2. Требования гуссерлевской феноменологии, продиктованные ее пафосом трезвости: «действительно работать не покладая рук», «действительно решать проблемы в изнурительных штудиях» и т.д.—все это не стоит и ломаного гроша для философии. Рабочий пот — это еще не аргумент.
Гуссерлевский пафос работы — это очередной аспект антиспекулятивного стиля его мышления.
3. Возвращение феноменологического исследования в философию (мое требование!), антагонизм спекуляции и анализа может только тогда быть продуктивным, когда спекулятивное понятие открывает условие возможности аналитического понимания.
4. Гуссерлевская концепция дескриптивно-аналитического стиля задана его предрассудком относительно спекулятивной традиции философии (спекулятивно = формально = абстрактно = примат понятия = оторвано от созерцания!).
5. Духовная «среда» Гуссерля: позитивизм, психологизм, естествознание. От позитивизма Гуссерль взял антиметафизическую, антиспекулятивную установку и идола данности, от психологизма — идею интенциональности, от культа естественных наук — формальную руководящую идею философии как строгой науки. Это среда конца XIX века (естественно-научное мировоззрение без
метафизики, психология фактов сознания, позитивистский культ фактов); три имени: Мах, Брентано, Вейерштрасс!
6. Дескрипция как установка — это открытость сущему во всей его полноте; эта открытость должна, однако, происходить из самораскрытия, из самоограничения человеческой свободы, а не так, как это у Гуссерля: как ограничение, не происходящее из наброска, а ограничение себя привязкой к одному определенному представлению о «данном».
7. Метод Гуссерля в том, что касается сущего, в первую очередь это «дескрипция», ограниченная определенными предрассудками относительно природы понятия и языка — представлением о некоей непосредственности описания; после [многочисленных] страниц «анализа» знания — тончайшего различения и разворачивания знания о данном сущем.
Дескрипция без наброска, без полагания понятия данного — это слепой к понятиям позитивизм; анализ без связи со спекулятивным мышлением, то есть анализ, который только безбрежно разворачивает данное знание,—это болтовня.
8. Феноменология Гуссерля далека от искусства; неслучайно, что Гуссерль не ставил философских вопросов, касавшихся искусства.
9. Структура «Трактата о феноменологическом исследовании»: А. Дескрипция и анализ.
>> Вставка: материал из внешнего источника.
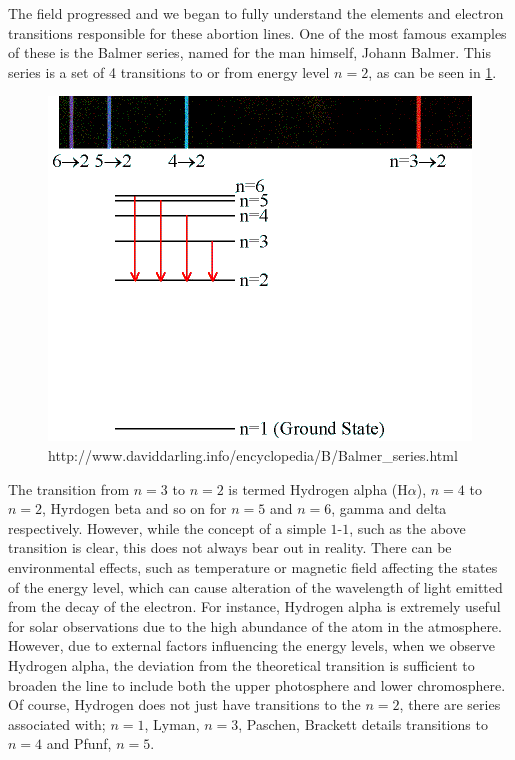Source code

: The field progressed and we began to fully understand the elements and electron transitions responsible for these abortion lines.
One of the most famous examples of these is the Balmer series, named for the man himself, Johann Balmer.
This series is a set of 4 transitions to or from energy level $n = 2$, as can be seen in \ref{fig:balmer}.

\begin{figure}
	\includegraphics{Chapter1/Figs/Balmer_series}
	\caption{http://www.daviddarling.info/encyclopedia/B/Balmer_series.html}
	\label{fig:balmer}
\end{figure}

The transition from $n=3$ to $n=2$ is termed Hydrogen alpha (H$\alpha$), $n=4$ to $n=2$, Hyrdogen beta and so on for $n=5$ and $n=6$, gamma and delta respectively. 
However, while the concept of a simple $1$-$1$, such as the above transition is clear, this does not always bear out in reality.
There can be environmental effects, such as temperature or magnetic field affecting the states of the energy level, which can cause alteration of the wavelength of light emitted from the decay of the electron.
For instance, Hydrogen alpha is extremely useful for solar observations due to the high abundance of the atom in the atmosphere.
However, due to external factors influencing the energy levels, when we observe Hydrogen alpha, the deviation from the theoretical transition is sufficient to broaden the line to include both the upper photosphere and lower chromosphere.
Of course, Hydrogen does not just have transitions to the $n=2$, there are series associated with; $n=1$, Lyman, $n=3$, Paschen, Brackett details transitions to $n=4$ and Pfunf, $n=5$.

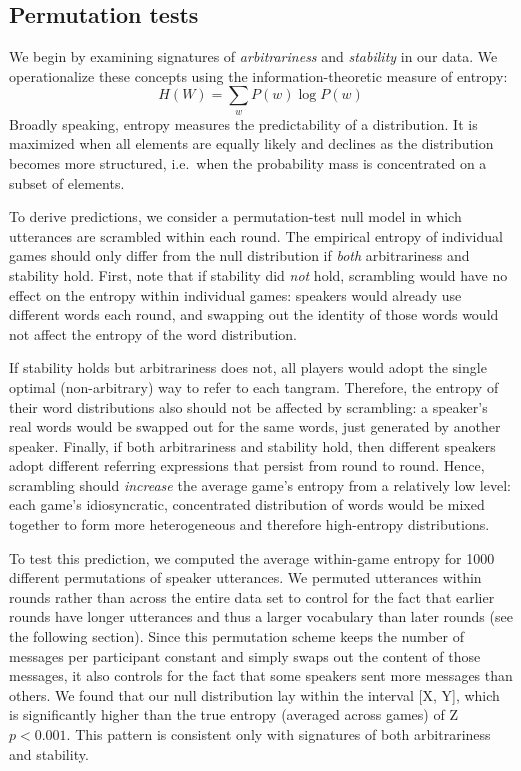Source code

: \documentclass[alpha-refs]{wiley-article}
\begin{document}
\subsection{Permutation tests}\label{arbitrariness-and-stability}

We begin by examining signatures of \emph{arbitrariness} and
\emph{stability} in our data. We operationalize these concepts using the
information-theoretic measure of entropy:
\[H(W) = \sum_w P(w) \log P(w)\] Broadly speaking, entropy measures the
predictability of a distribution. It is maximized when all elements are
equally likely and declines as the distribution becomes more structured,
i.e.~when the probability mass is concentrated on a subset of elements.

To derive predictions, we consider a permutation-test null model in
which utterances are scrambled within each round. The empirical entropy
of individual games should only differ from the null distribution if
\emph{both} arbitrariness and stability hold. First, note that if
stability did \emph{not} hold, scrambling would have no effect on the
entropy within individual games: speakers would already use different
words each round, and swapping out the identity of those words would not
affect the entropy of the word distribution.

If stability holds but arbitrariness does not, all players would adopt
the single optimal (non-arbitrary) way to refer to each tangram.
Therefore, the entropy of their word distributions also should not be
affected by scrambling: a speaker's real words would be swapped out for
the same words, just generated by another speaker. Finally, if both
arbitrariness and stability hold, then different speakers adopt
different referring expressions that persist from round to round. Hence,
scrambling should \emph{increase} the average game's entropy from a
relatively low level: each game's idiosyncratic, concentrated
distribution of words would be mixed together to form more heterogeneous
and therefore high-entropy distributions.

To test this prediction, we computed the average within-game entropy for
1000 different permutations of speaker utterances. We permuted
utterances within rounds rather than across the entire data set to
control for the fact that earlier rounds have longer utterances and thus
a larger vocabulary than later rounds (see the following section). Since
this permutation scheme keeps the number of messages per participant
constant and simply swaps out the content of those messages, it also
controls for the fact that some speakers sent more messages than others.
We found that our null distribution lay within the interval {[}X, Y{]},
which is significantly higher than the true entropy (averaged across
games) of Z \(p < 0.001\). This pattern is consistent only with
signatures of both arbitrariness and stability.
\end{document}
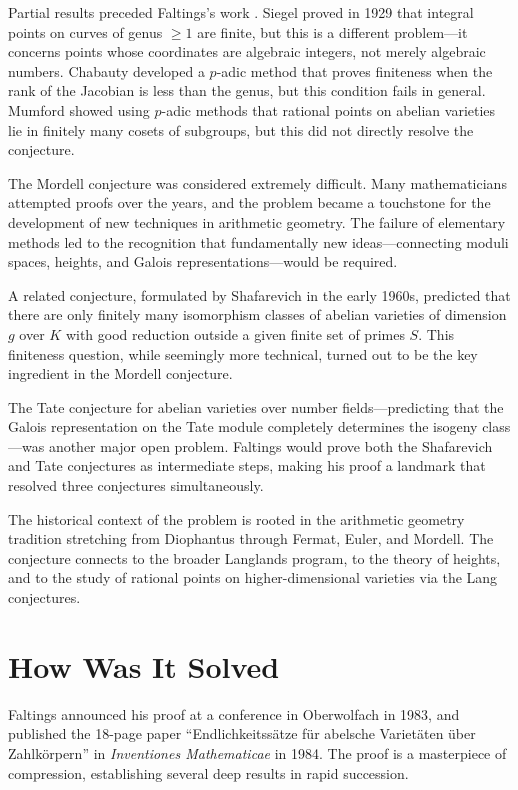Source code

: Partial results preceded Faltings's work \cite{faltings1983}. Siegel proved in 1929 that integral points on curves of genus $\geq 1$ are finite, but this is a different problem---it concerns points whose coordinates are algebraic integers, not merely algebraic numbers. Chabauty developed a $p$-adic method that proves finiteness when the rank of the Jacobian is less than the genus, but this condition fails in general. Mumford showed using $p$-adic methods that rational points on abelian varieties lie in finitely many cosets of subgroups, but this did not directly resolve the conjecture.

The Mordell conjecture was considered extremely difficult. Many mathematicians attempted proofs over the years, and the problem became a touchstone for the development of new techniques in arithmetic geometry. The failure of elementary methods led to the recognition that fundamentally new ideas---connecting moduli spaces, heights, and Galois representations---would be required.

A related conjecture, formulated by Shafarevich in the early 1960s, predicted that there are only finitely many isomorphism classes of abelian varieties of dimension $g$ over $K$ with good reduction outside a given finite set of primes $S$. This finiteness question, while seemingly more technical, turned out to be the key ingredient in the Mordell conjecture.

The Tate conjecture for abelian varieties over number fields---predicting that the Galois representation on the Tate module completely determines the isogeny class---was another major open problem. Faltings would prove both the Shafarevich and Tate conjectures as intermediate steps, making his proof a landmark that resolved three conjectures simultaneously.

The historical context of the problem is rooted in the arithmetic geometry tradition stretching from Diophantus through Fermat, Euler, and Mordell. The conjecture connects to the broader Langlands program, to the theory of heights, and to the study of rational points on higher-dimensional varieties via the Lang conjectures.

\section{How Was It Solved}

Faltings announced his proof at a conference in Oberwolfach in 1983, and published the 18-page paper ``Endlichkeitss\"atze f\"ur abelsche Variet\"aten \"uber Zahlk\"orpern'' in \emph{Inventiones Mathematicae} in 1984. The proof is a masterpiece of compression, establishing several deep results in rapid succession.

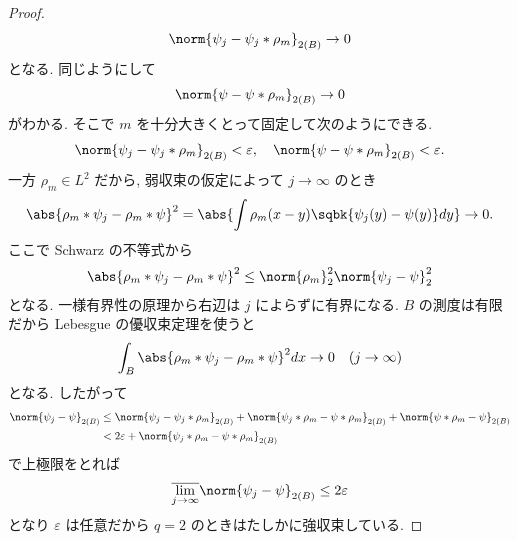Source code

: \documentclass[openany, a4paper, oneside]{jsbook}
\begin{document}
\begin{proof}
\begin{align}
 \norm{\psi_j - \psi_j \ast \rho_m}_{2(B)} \to 0
\end{align}
となる.
同じようにして
\begin{align}
 \norm{\psi - \psi \ast \rho_m}_{2(B)} \to 0
\end{align}
がわかる.
そこで $m$ を十分大きくとって固定して次のようにできる.
\begin{align}
 \norm{\psi_j - \psi_j \ast \rho_m}_{2(B)}
 <
 \varepsilon,
 \quad
 \norm{\psi - \psi\ast \rho_m}_{2(B)}
 <
 \varepsilon.
\end{align}
一方 $\rho_m \in L^2$ だから, 弱収束の仮定によって $j \to \infty$ のとき
\begin{align}
 \abs{\rho_m \ast \psi_j - \rho_m \ast \psi}^2
 =
 \abs{\int \rho_m(x-y) \sqbk{\psi_j(y) - \psi(y)} dy} \to 0.
\end{align}
ここで Schwarz の不等式から
\begin{align}
 \abs{\rho_m \ast \psi_j - \rho_m \ast \psi}^2
 \leq
 \norm{\rho_m}_2^2 \norm{\psi_j - \psi}_2^2
\end{align}
となる.
一様有界性の原理から右辺は $j$ によらずに有界になる.
$B$ の測度は有限だから Lebesgue の優収束定理を使うと
\begin{align}
 \int_B \abs{\rho_m \ast \psi_j - \rho_m \ast \psi}^2 dx \to 0
 \quad (j \to \infty)
\end{align}
となる.
したがって
\begin{align}
 \norm{\psi_j - \psi}_{2(B)}
 &\leq
 \norm{\psi_j - \psi_j \ast \rho_m}_{2(B)} +
 \norm{\psi_j \ast \rho_m - \psi \ast \rho_m}_{2(B)} +
 \norm{\psi \ast \rho_m - \psi}_{2(B)} \\
 &<
 2 \varepsilon +
 \norm{\psi_j \ast \rho_m - \psi \ast \rho_m}_{2(B)}
\end{align}
で上極限をとれば
\begin{align}
 \overline{\lim_{j\to \infty}} \norm{\psi_j - \psi}_{2(B)}
 \leq
 2 \varepsilon
\end{align}
となり $\varepsilon$ は任意だから $q=2$ のときはたしかに強収束している.


\end{proof}
\end{document}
Б. Идеация и познание сущности. В. Созерцание и понятие. Г. Предмет и сущее.
10. Философия хочет поставить под вопрос самопонятности, «само собой разумеющееся». Но можно ли быть уверенным, что все самопонятности как таковые «поставлены под вопрос»? Или чаще именно в самом способе (методе), которым разыскиваются и ставятся под вопрос самопонятности, действуют и господствуют могущественные самопонятности? Задача: проверить предпосылки методов, нацеленных на «беспредпосылочность», например [предпосылки] феноменологической редукции. Гуссерлевская форма: определенные самопонятности фиксируются в рамках методики, которая непрозрачна сама для себя в том, что касается руководящих ею предрассудков и предпосылок.
Радикализованная форма редукции как искомое: проверка по-лаганий, осуществляющихся в изначально проясняющих понятиях.
11. Разве метод эпохэ, воздержания от бытийной веры, не тогда только оказывается, возможно, верным и важным, когда мы сами есть наисущее сущее? Если же это предположение неверно, если наше бытие — это [лишь] бытие отсылки к наисущему (отношение острой ностальгии), тогда эпохэ в конечном счете было бы отгораживанием от близости к подлинно сущему, плутанием в нас самих.
12. Понятие «феноменологического исследования» в современных сочинениях часто используется в расплывчатом значении. Необходимо отмежеваться от этих смутных понятий: а) от приравнивания к дескриптивному схватыванию и вообще к отображению данного; б) от морфологической установки дескриптивных естественных наук; в) от сдерживания понимания (Zurückhaltung des Verstehens) (понимания данного в качестве...); г) от «донаучной установки на феноменальную полноту жизненного мира»; д) от того представления, будто феноменологическое исследование нейтрально в отношении философских позиций, представляющих собой, в свою очередь, истолкование чисто вещественно-содержательно (sachlich) обнаруженного и интерсубъективно проверяемого материала (см. Ник. Гартман); [д ij от толкования феноменологического исследования как до-философской пропедевтики философии; е) от того толкования, будто феноменологическое исследование — некий метод, который можно отделить от индивидуально определенного философствования, своего рода интерсубъективный инструмент исследования.
13. Открытость по отношению к вещи (Sache), вещественность-содержательность (Sachlichkeit) феноменологии состоит в лучшем случае в катарсическом освобождении от «застревания», в преодолении человеческого интереса к вещам (Dingen). Специфическая опасность этой установки: потеря себя среди данных вещей, то есть свертывание катарсического наброска, застывание в догматизме «вещественности-содержательности». Только полагание вещественности вещей, набросок онтологической модели вещественности делает возможной чисто-вещную установку в качестве философской.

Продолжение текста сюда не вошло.